Imagine an unending stream of names:
Britney, Brad, Angelina, Britney, Pamela, Jessica, Jessica, Britney, Clay, Brad, Britney, Britney, Pamela, Clay, Brad….
Your job is to keep a running tally of the number of unique names. (The snippet above, with 15 names altogether, has 6 unique names.)
There’s a straightforward method of solution: Keep a record of all the unique names seen so far, then match each name received against all those already on record. If a new name matches one in your database, ignore it. If there is no match, add the new name to the database and increment the count of unique names.

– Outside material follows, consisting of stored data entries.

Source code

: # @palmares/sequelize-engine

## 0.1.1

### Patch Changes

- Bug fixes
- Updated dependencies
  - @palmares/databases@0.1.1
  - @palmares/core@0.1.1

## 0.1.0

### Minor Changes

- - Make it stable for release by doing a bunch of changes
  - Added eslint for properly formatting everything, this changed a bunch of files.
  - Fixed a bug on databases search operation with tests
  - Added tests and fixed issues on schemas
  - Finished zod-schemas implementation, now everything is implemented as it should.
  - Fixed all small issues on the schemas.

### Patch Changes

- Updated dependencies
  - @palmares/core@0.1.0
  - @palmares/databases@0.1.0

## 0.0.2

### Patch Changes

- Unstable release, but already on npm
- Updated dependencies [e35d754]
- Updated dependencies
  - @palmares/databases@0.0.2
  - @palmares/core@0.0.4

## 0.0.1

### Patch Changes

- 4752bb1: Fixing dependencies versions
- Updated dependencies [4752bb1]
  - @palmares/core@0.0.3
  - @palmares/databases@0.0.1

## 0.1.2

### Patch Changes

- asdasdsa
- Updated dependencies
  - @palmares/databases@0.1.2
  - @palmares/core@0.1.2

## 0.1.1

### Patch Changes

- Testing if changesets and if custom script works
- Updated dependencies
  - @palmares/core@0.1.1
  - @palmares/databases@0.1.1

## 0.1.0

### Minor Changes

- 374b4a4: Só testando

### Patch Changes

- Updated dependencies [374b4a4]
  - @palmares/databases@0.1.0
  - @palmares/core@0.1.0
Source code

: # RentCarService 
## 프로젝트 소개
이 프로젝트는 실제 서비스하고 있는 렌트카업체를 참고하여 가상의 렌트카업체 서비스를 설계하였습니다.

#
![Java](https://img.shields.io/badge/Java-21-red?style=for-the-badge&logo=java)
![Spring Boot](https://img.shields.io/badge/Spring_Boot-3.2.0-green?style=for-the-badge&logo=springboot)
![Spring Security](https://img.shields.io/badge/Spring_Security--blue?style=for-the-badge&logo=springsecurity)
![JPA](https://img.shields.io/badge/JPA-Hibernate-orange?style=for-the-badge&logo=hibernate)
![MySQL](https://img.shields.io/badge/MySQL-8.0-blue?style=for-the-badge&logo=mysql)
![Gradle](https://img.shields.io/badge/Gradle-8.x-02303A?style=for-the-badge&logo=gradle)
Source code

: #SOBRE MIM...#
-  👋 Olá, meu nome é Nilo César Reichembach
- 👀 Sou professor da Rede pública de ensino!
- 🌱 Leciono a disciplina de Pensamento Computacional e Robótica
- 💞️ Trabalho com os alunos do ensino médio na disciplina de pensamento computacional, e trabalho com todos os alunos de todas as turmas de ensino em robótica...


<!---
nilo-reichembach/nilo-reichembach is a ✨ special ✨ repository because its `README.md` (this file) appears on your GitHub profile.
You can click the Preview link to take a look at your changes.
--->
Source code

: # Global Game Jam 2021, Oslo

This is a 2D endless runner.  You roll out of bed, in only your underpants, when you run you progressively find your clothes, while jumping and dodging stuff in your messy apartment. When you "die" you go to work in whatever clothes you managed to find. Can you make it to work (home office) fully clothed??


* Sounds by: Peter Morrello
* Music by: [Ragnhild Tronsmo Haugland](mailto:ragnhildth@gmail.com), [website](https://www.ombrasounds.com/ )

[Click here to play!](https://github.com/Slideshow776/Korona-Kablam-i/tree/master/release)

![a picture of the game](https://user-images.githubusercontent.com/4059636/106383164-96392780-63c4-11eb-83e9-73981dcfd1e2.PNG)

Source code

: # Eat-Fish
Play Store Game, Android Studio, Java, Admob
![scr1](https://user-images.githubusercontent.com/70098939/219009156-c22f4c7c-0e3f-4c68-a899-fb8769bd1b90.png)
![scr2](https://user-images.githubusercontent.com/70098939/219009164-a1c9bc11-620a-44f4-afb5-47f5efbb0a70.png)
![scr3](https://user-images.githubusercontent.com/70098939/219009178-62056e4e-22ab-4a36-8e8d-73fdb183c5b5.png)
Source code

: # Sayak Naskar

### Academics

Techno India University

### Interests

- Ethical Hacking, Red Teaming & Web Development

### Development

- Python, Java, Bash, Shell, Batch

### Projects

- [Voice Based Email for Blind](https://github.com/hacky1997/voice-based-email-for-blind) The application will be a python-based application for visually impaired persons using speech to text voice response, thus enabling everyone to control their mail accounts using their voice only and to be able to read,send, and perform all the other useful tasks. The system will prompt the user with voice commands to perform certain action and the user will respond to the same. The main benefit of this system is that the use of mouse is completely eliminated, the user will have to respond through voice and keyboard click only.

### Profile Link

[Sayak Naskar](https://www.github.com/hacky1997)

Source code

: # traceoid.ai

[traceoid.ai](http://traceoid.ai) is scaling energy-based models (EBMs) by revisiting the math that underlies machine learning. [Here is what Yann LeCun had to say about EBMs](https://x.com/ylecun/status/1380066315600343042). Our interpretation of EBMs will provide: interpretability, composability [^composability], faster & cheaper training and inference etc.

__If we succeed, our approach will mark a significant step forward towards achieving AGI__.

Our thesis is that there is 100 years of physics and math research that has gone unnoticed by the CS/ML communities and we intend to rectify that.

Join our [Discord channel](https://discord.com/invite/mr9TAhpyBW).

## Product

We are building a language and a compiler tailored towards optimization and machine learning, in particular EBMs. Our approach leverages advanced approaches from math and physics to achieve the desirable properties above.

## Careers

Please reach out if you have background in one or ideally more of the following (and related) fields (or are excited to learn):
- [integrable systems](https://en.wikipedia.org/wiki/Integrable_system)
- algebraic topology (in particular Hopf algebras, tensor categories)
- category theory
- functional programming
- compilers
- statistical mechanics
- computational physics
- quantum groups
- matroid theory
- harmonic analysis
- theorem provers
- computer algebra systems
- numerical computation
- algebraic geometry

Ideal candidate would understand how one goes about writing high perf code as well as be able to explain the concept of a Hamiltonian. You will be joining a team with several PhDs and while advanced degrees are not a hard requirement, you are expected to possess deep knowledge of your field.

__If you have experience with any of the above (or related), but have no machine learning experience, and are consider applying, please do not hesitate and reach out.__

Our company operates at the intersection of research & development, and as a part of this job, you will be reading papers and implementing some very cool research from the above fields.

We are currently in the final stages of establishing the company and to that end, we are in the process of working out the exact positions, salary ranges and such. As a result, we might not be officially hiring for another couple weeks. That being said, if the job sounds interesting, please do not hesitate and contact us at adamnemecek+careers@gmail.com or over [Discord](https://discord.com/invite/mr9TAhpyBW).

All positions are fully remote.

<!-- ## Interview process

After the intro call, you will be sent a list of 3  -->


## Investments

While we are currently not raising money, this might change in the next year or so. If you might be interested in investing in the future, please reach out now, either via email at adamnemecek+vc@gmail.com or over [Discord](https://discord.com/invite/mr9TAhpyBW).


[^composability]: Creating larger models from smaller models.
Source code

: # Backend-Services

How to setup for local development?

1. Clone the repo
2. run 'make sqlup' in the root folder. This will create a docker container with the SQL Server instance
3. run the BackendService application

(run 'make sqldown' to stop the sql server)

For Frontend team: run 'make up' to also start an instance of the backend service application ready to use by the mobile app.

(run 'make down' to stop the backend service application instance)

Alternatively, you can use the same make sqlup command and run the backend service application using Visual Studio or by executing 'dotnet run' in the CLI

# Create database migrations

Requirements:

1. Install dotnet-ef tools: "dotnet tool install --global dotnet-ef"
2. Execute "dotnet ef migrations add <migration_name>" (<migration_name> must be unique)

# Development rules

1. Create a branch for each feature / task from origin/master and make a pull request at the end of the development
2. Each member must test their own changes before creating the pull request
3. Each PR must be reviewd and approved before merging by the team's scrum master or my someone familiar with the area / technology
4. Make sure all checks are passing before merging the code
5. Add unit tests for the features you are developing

The trouble with this scheme is that the memory requirement is potentially unbounded. You’ll need to store one copy of each unique name. In the worst case (where no name is ever repeated), your database has to be capable of storing the entire stream. If that stream consists of, say, hundreds of millions of queries submitted to an Internet search engine—with more pouring in every second—you may have a hard time keeping up.
Tasks like this one are the subject of my new “Computing Science” column, titled “The Britney Spears Problem.” It’s now available online, and paper-and-ink magazines should be reaching subscribers and newsstands soon. (Note: American Scientist has just revamped its web site. A lot of effort has gone into this migration, but it’s still a work in progress, so please be patient. Links to the old site are not yet being redirected to the corresponding page of the new site. If you discover anything else that’s not working or not to your taste, I’d be grateful if you’d drop me a note or leave a comment below. I’ll pass suggestions along.)
But back to Britney and her friends.
The basic assumption in the study of stream algorithms is that you get only one look at the stream. You are standing on a bridge, watching the river flow by below. When something interesting floats along in the current, you can choose to grapple it out and store it on shore. But if you let it float past, you never get another chance at it. And you have only a fixed amount of storage space for things you choose to save. There’s also a time constraint: You have to be finished with one object before the next comes along. (In some cases the time constraint can be relaxed to an averaged or “amortized” bound.)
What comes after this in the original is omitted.